Edward Hudson wanted to develop the valley between the small walled garden and the castle as ‘a pretty water garden … that might attract a few birds … make a very good centre to the castle gardens’. The old walled castle gardens were to be a tennis and croquet lawn.

These grandiose plans came to nothing as the cost to restore and extend the castle escalated. By 1910, however, Edward Hudson was ready to establish a garden within the walls of the existing small walled garden. Edward Lutyens designed the paths and garden walls in January 1911and shortly afterwards Gertrude Jekyll added two planting plans: the first was for the initial year and comprised vegetables and annual flowers; the second was for a permanent planting of shrubs, herbaceous perennials and annuals with a single border set aside for vegetables.

The splendour of Lindisfarne Castle

In her planting plan, the western border is filled with Hybrid Tea and Bourbon roses and edged with sown mignonette.
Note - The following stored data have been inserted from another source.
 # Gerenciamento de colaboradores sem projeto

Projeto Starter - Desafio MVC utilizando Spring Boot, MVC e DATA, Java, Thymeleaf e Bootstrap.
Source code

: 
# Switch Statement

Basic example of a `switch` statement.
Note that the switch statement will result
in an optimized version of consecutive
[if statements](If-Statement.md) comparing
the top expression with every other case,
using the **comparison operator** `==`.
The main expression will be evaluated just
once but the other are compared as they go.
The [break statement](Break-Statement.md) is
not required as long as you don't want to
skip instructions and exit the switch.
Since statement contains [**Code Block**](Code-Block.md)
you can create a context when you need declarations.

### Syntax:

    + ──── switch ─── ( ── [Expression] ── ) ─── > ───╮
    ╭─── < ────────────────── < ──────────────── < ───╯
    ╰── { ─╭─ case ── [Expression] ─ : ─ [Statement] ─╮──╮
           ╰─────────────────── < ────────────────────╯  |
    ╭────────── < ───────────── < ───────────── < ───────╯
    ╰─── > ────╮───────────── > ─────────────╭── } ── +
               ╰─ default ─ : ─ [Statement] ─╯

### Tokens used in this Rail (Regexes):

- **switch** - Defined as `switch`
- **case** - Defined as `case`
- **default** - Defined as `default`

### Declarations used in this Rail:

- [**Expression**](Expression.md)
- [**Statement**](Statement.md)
The long northern border contains a repetitive planting of drifts of mallows, hollyhocks, sunflowers, Japanese anemones, anchored with fuchsias and edged with godetias, santolina and salvias. The eastern border was devoted to vegetables and fruit trees were grown as espaliers on the wall. In the island beds, the planting was graded in height to mimic the line of the lowered south wall in which an entrance gate was placed and fronted by a semi-circular apron of beach pebbles set as chevrons.

The north-south axial line is reinforced by 280 grey-leaved stachys byzantina. To east and west the grey foliage gives way to the blues and whites of campanula, centaurea, chrysanthemum, papaver and delphiniums and terminates towards the back of the island beds in a scrambling mass of pink and lavender sweet peas. 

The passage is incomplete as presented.